Supplied records -
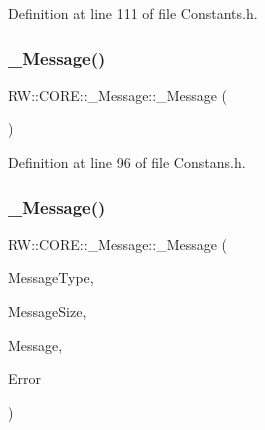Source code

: Definition at line 111 of file Constants.\+h.

\hypertarget{struct_r_w_1_1_c_o_r_e_1_1___message_ac3c261b3da08864054ea50df9e6d32c8}{}\label{struct_r_w_1_1_c_o_r_e_1_1___message_ac3c261b3da08864054ea50df9e6d32c8} 
\subsubsection{\texorpdfstring{\+\_\+\+Message()}{\_Message()}\hspace{0.1cm}{\footnotesize\ttfamily [3/4]}}
{\footnotesize\ttfamily R\+W\+::\+C\+O\+R\+E\+::\+\_\+\+Message\+::\+\_\+\+Message (\begin{DoxyParamCaption}{ }\end{DoxyParamCaption})\hspace{0.3cm}{\ttfamily [inline]}}



Definition at line 96 of file Constans.\+h.

\hypertarget{struct_r_w_1_1_c_o_r_e_1_1___message_a9b99a2dbdd3c75786a2f90bc91707c36}{}\label{struct_r_w_1_1_c_o_r_e_1_1___message_a9b99a2dbdd3c75786a2f90bc91707c36} 
\subsubsection{\texorpdfstring{\+\_\+\+Message()}{\_Message()}\hspace{0.1cm}{\footnotesize\ttfamily [4/4]}}
{\footnotesize\ttfamily R\+W\+::\+C\+O\+R\+E\+::\+\_\+\+Message\+::\+\_\+\+Message (\begin{DoxyParamCaption}\item[{Util\+::\+Functions}]{Message\+Type,  }\item[{quint16}]{Message\+Size,  }\item[{Q\+Byte\+Array}]{Message,  }\item[{Util\+::\+Error\+ID}]{Error }\end{DoxyParamCaption})\hspace{0.3cm}{\ttfamily [inline]}}



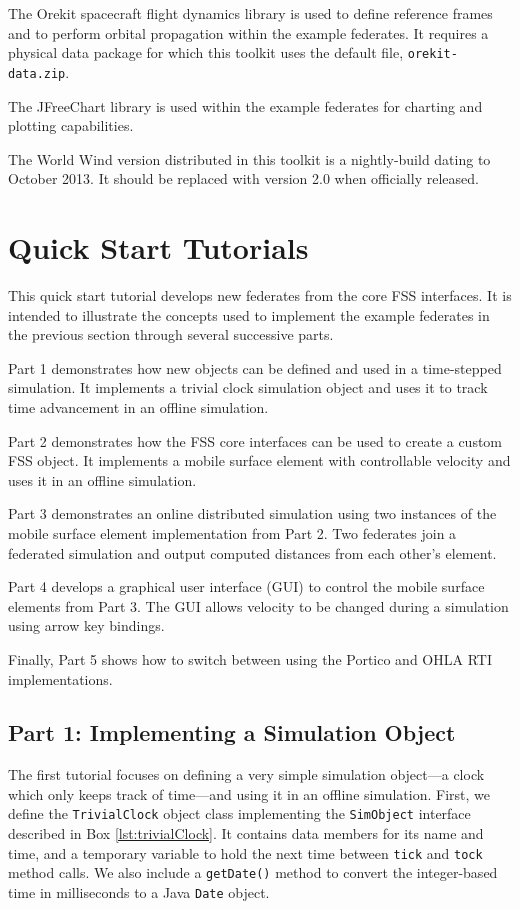 \documentclass[]{article}
\begin{document}
The Orekit spacecraft flight dynamics library is used to define reference frames and to perform orbital propagation within the example federates. It requires a physical data package for which this toolkit uses the default file, \texttt{orekit-data.zip}.

The JFreeChart library is used within the example federates for charting and plotting capabilities.

The World Wind version distributed in this toolkit is a nightly-build dating to October 2013. It should be replaced with version 2.0 when officially released.

\section{Quick Start Tutorials}

This quick start tutorial develops new federates from the core FSS interfaces. It is intended to illustrate the concepts used to implement the example federates in the previous section through several successive parts.

Part 1 demonstrates how new objects can be defined and used in a time-stepped simulation. It implements a trivial clock simulation object and uses it to track time advancement in an offline simulation.

Part 2 demonstrates how the FSS core interfaces can be used to create a custom FSS object. It implements a mobile surface element with controllable velocity and uses it in an offline simulation.

Part 3 demonstrates an online distributed simulation using two instances of the mobile surface element implementation from Part 2. Two federates join a federated simulation and output computed distances from each other's element.

Part 4 develops a graphical user interface (GUI) to control the mobile surface elements from Part 3. The GUI allows velocity to be changed during a simulation using arrow key bindings.

Finally, Part 5 shows how to switch between using the Portico and OHLA RTI implementations.

\subsection{Part 1: Implementing a Simulation Object}

The first tutorial focuses on defining a very simple simulation object---a clock which only keeps track of time---and using it in an offline simulation. First, we define the \texttt{TrivialClock} object class implementing the \texttt{SimObject} interface described in Box \ref{lst:trivialClock}. It contains data members for its name and time, and a temporary variable to hold the next time between \texttt{tick} and \texttt{tock} method calls. We also include a \texttt{getDate()} method to convert the integer-based time in milliseconds to a Java \texttt{Date} object.
\end{document}
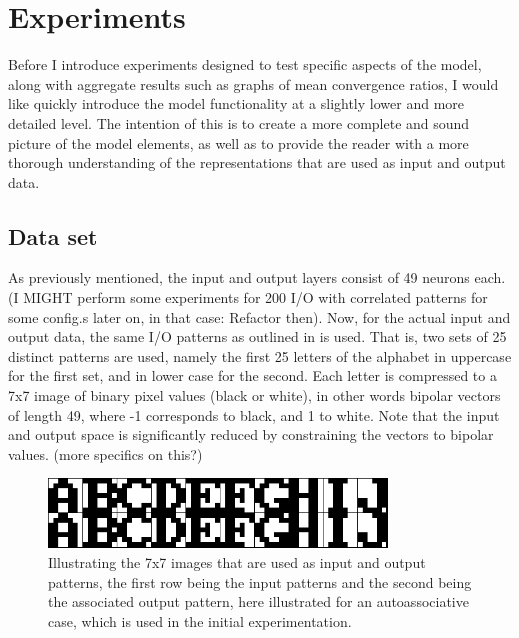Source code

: \section{Experiments}\label{section:experiments}

Before I introduce experiments designed to test specific aspects of the model, along with aggregate results such as graphs of mean convergence ratios, I would like quickly introduce the model functionality at a slightly lower and more detailed level. The intention of this is to create a more complete and sound picture of the model elements, as well as to provide the reader with a more thorough understanding of the representations that are used as input and output data. 

\subsection{Data set}
As previously mentioned, the input and output layers consist of 49 neurons each. (I MIGHT perform some experiments for 200 I/O with correlated patterns for some config.s later on, in that case: Refactor then). Now, for the actual input and output data, the same I/O patterns as outlined in \citep{Hattori2010, Hattori2014} is used. That is, two sets of 25 distinct patterns are used, namely the first 25 letters of the alphabet in uppercase for the first set, and in lower case for the second. Each letter is compressed to a 7x7 image of binary pixel values (black or white), in other words bipolar vectors of length 49, where -1 corresponds to black, and 1 to white. Note that the input and output space is significantly reduced by constraining the vectors to bipolar values. (more specifics on this?)

\begin{figure}\label{fig:sample_letters}
    \centering
    \includegraphics[width=9cm]{fig/im_both.png}
    \caption{Illustrating the 7x7 images that are used as input and output patterns, the first row being the input patterns and the second being the associated output pattern, here illustrated for an autoassociative case, which is used in the initial experimentation.}
\end{figure}

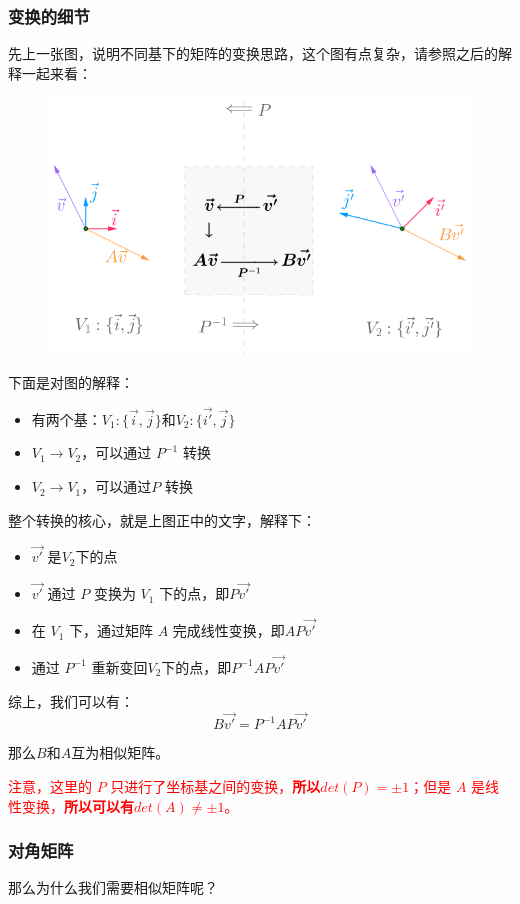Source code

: \documentclass[12pt]{article}
\begin{document}
\subsubsection{变换的细节}
先上一张图，说明不同基下的矩阵的变换思路，这个图有点复杂，请参照之后的解释一起来看：
\begin{figure}[H]
    \centering
    \includegraphics[width=.8\textwidth]{fig/UnderstandSimilarMatrix_3.png}
\end{figure} 

下面是对图的解释：
\begin{itemize}
    \item 有两个基：$V_1:\{\vec{i},\vec{j}\}$和$V_2:\{\vec{i'}, \vec{j}\}$
    \item $V_1 \rightarrow V_2$，可以通过 $P^{-1}$ 转换
    \item $V_2 \rightarrow V_1$，可以通过$P$ 转换
\end{itemize}

整个转换的核心，就是上图正中的文字，解释下：
\begin{itemize}
    \item $\vec{v'}$ 是$V_2$下的点
    \item $\vec{v'}$ 通过 $P$ 变换为 $V_1$ 下的点，即$P\vec{v'}$
    \item 在 $V_1$ 下，通过矩阵 $A$ 完成线性变换，即$AP\vec{v'}$
    \item 通过 $P^{-1}$ 重新变回$V_2$下的点，即$P^{-1}AP\vec{v'}$
\end{itemize}

综上，我们可以有：
$$
B\vec{v'} = P^{-1}AP\vec{v'}
$$

那么$B$和$A$互为相似矩阵。

\textcolor{red}{注意，这里的 $P$ 只进行了坐标基之间的变换，\textbf{所以$det(P) = \pm 1$}；但是 $A$ 是线性变换，\textbf{所以可以有$det(A) \ne \pm 1$}。}

\subsubsection{对角矩阵}
那么为什么我们需要相似矩阵呢？
\end{document}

Prompt - Report all lines in the listing above that contain the word "texorpdfstring".

Result below -
\subsubsection{\texorpdfstring{\+\_\+\+Message()}{\_Message()}\hspace{0.1cm}{\footnotesize\ttfamily [3/4]}}
\subsubsection{\texorpdfstring{\+\_\+\+Message()}{\_Message()}\hspace{0.1cm}{\footnotesize\ttfamily [4/4]}}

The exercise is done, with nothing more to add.